Par un mémoire en défense, enregistré le 18 septembre 2025, la société France Télévisions, représentée par Me Ranjineh, conclut au rejet de la requête et à ce que la somme de 5 000 euros soit mise à la charge de la société Experis France au titre de l’article L. 761-1 du code de justice administrative.
Elle fait valoir que :
- la juridiction administrative est bien compétente ;
- il peut être considéré qu’une situation de conflit d’intérêt est susceptible d’avoir influencé l’issue de la procédure et que la procédure de passation de l’accord-cadre contestée est entachée d’un défaut d’impartialité ;
- si le défaut d’impartialité était retenu, la candidature de la société Helpline aurait dû être exclue ;
- le surplus des moyens soulevés n’est pas fondé.

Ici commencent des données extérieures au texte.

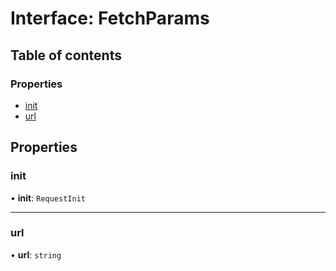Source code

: # Interface: FetchParams

## Table of contents

### Properties

- [init](FetchParams.md#init)
- [url](FetchParams.md#url)

## Properties

### <a id="init" name="init"></a> init

• **init**: `RequestInit`

___

### <a id="url" name="url"></a> url

• **url**: `string`

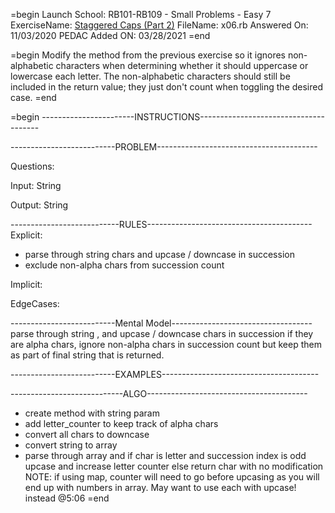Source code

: 
=begin
Launch School: RB101-RB109 - Small Problems - Easy 7
ExerciseName: [Staggered Caps (Part 2)](https://launchschool.com/exercises/6eb02aae)
FileName: x06.rb
Answered On: 11/03/2020
PEDAC Added ON: 03/28/2021
=end

=begin
  Modify the method from the previous exercise so it ignores non-alphabetic 
  characters when determining whether it should uppercase or lowercase each 
  letter. The non-alphabetic characters should still be included in the return 
  value; they just don't count when toggling the desired case.
=end


=begin
-----------------------INSTRUCTIONS--------------------------------------

--------------------------PROBLEM----------------------------------------

Questions:

Input: String

Output: String

---------------------------RULES-----------------------------------------
Explicit: 
  - parse through string chars and upcase / downcase in succession
  - exclude non-alpha chars from succession count

Implicit: 

EdgeCases:


--------------------------Mental Model-----------------------------------
parse through string , and upcase / downcase chars in succession if they 
are alpha chars, ignore non-alpha chars in succession count but keep them
as part of final string that is returned.


--------------------------EXAMPLES---------------------------------------



----------------------------ALGO----------------------------------------
+ create method with string param
+ add letter_counter to keep track of alpha chars
+ convert all chars to downcase
+ convert string to array
+ parse through array and 
  if char is letter and succession index is odd upcase and increase letter counter
  else return char with  no modification
  NOTE: if using map, counter will need to go before upcasing as you will end up
        with numbers in array.  May want to use each with upcase! instead
  @5:06
=end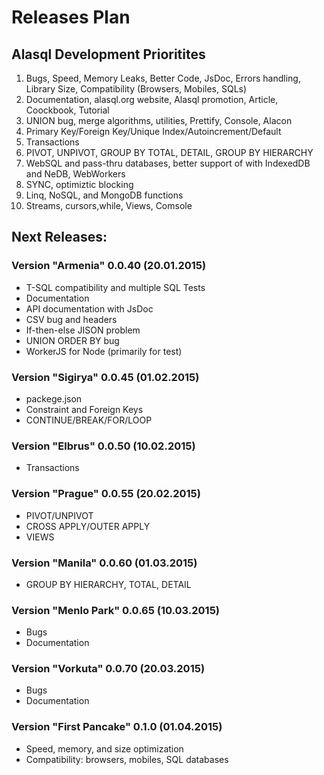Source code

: # Releases Plan

## Alasql Development Prioritites
1. Bugs, Speed, Memory Leaks, Better Code, JsDoc, Errors handling, Library Size, Compatibility (Browsers, Mobiles, SQLs)
2. Documentation, alasql.org website, Alasql promotion, Article, Coockbook, Tutorial
3. UNION bug, merge algorithms, utilities, Prettify, Console, Alacon
4. Primary Key/Foreign Key/Unique Index/Autoincrement/Default
5. Transactions
6. PIVOT, UNPIVOT, GROUP BY TOTAL, DETAIL, GROUP BY HIERARCHY
7. WebSQL and pass-thru databases, better support of with IndexedDB and NeDB, WebWorkers
8. SYNC, optimiztic blocking
9. Linq, NoSQL, and MongoDB functions
10. Streams, cursors,while, Views, Comsole

## Next Releases:

### Version "Armenia" 0.0.40 (20.01.2015)

* T-SQL compatibility and multiple SQL Tests
* Documentation
* API documentation with JsDoc
* CSV bug and headers
* If-then-else JISON problem
* UNION ORDER BY bug
* WorkerJS for Node (primarily for test)

### Version "Sigirya" 0.0.45 (01.02.2015)

* packege.json
* Constraint and Foreign Keys
* CONTINUE/BREAK/FOR/LOOP

### Version "Elbrus" 0.0.50 (10.02.2015)

* Transactions

### Version "Prague" 0.0.55 (20.02.2015)

* PIVOT/UNPIVOT
* CROSS APPLY/OUTER APPLY
* VIEWS

### Version "Manila" 0.0.60 (01.03.2015)
 
* GROUP BY HIERARCHY, TOTAL, DETAIL

### Version "Menlo Park" 0.0.65 (10.03.2015)

* Bugs
* Documentation

### Version "Vorkuta" 0.0.70 (20.03.2015)

* Bugs
* Documentation

### Version "First Pancake" 0.1.0 (01.04.2015)

* Speed, memory, and size optimization 
* Compatibility: browsers, mobiles, SQL databases

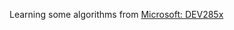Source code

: Learning some algorithms from [Microsoft: DEV285x](https://courses.edx.org/courses/course-v1:Microsoft+DEV285x+2T2018/course/)
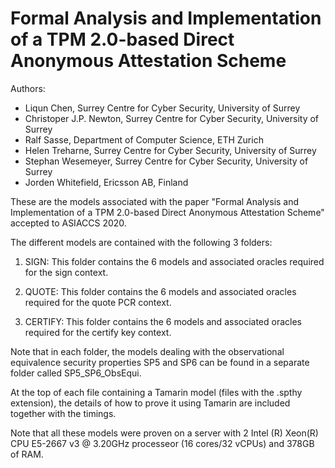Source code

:Formal Analysis and Implementation of a TPM 2.0-based Direct Anonymous Attestation Scheme
=========================================================================================

Authors:
- Liqun Chen, Surrey Centre for Cyber Security, University of Surrey
- Christoper J.P. Newton, Surrey Centre for Cyber Security, University of Surrey
- Ralf Sasse, Department of Computer Science, ETH Zurich
- Helen Treharne, Surrey Centre for Cyber Security, University of Surrey
- Stephan Wesemeyer, Surrey Centre for Cyber Security, University of Surrey
- Jorden Whitefield, Ericsson AB, Finland


These are the models associated with the paper "Formal
Analysis and Implementation of a TPM 2.0-based Direct
Anonymous Attestation Scheme" accepted to ASIACCS 2020.

The different models are contained with the following 3
folders:

1) SIGN: This folder contains the 6 models and associated
   oracles required for the sign context.

1) QUOTE: This folder contains the 6 models and associated
   oracles required for the quote PCR context.

1) CERTIFY: This folder contains the 6 models and associated
   oracles required for the certify key context.

Note that in each folder, the models dealing with the
observational equivalence security properties SP5 and SP6
can be found in a separate folder called SP5_SP6_ObsEqui.

At the top of each file containing a Tamarin model (files
with the .spthy extension), the details of how to prove it
using Tamarin are included together with the timings.

Note that all these models were proven on a server with 2
Intel (R) Xeon(R) CPU E5-2667 v3 @ 3.20GHz processeor
(16 cores/32 vCPUs) and 378GB of RAM.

Par un mémoire en défense, enregistré le 18 septembre 2025, la société Helpline, représentée par Me Soulier Dugénie, conclut au rejet de la requête et à ce qu’une somme de 5 000 euros soit mise à sa charge au titre de l’article L. 761-1 du code de justice administrative.
Elle fait valoir que :
- la juridiction administrative est bien compétente ;
- les moyens soulevés ne sont pas fondés.
Vu les autres pièces du dossier.
Vu :
- le code de la commande publique ;
- le code de justice administrative.
Le président du tribunal a désigné M. X pour statuer sur les demandes en référé, présentées sur le fondement de l’article L. 551-1 du code de justice administrative.
Les parties ont été régulièrement averties du jour de l’audience.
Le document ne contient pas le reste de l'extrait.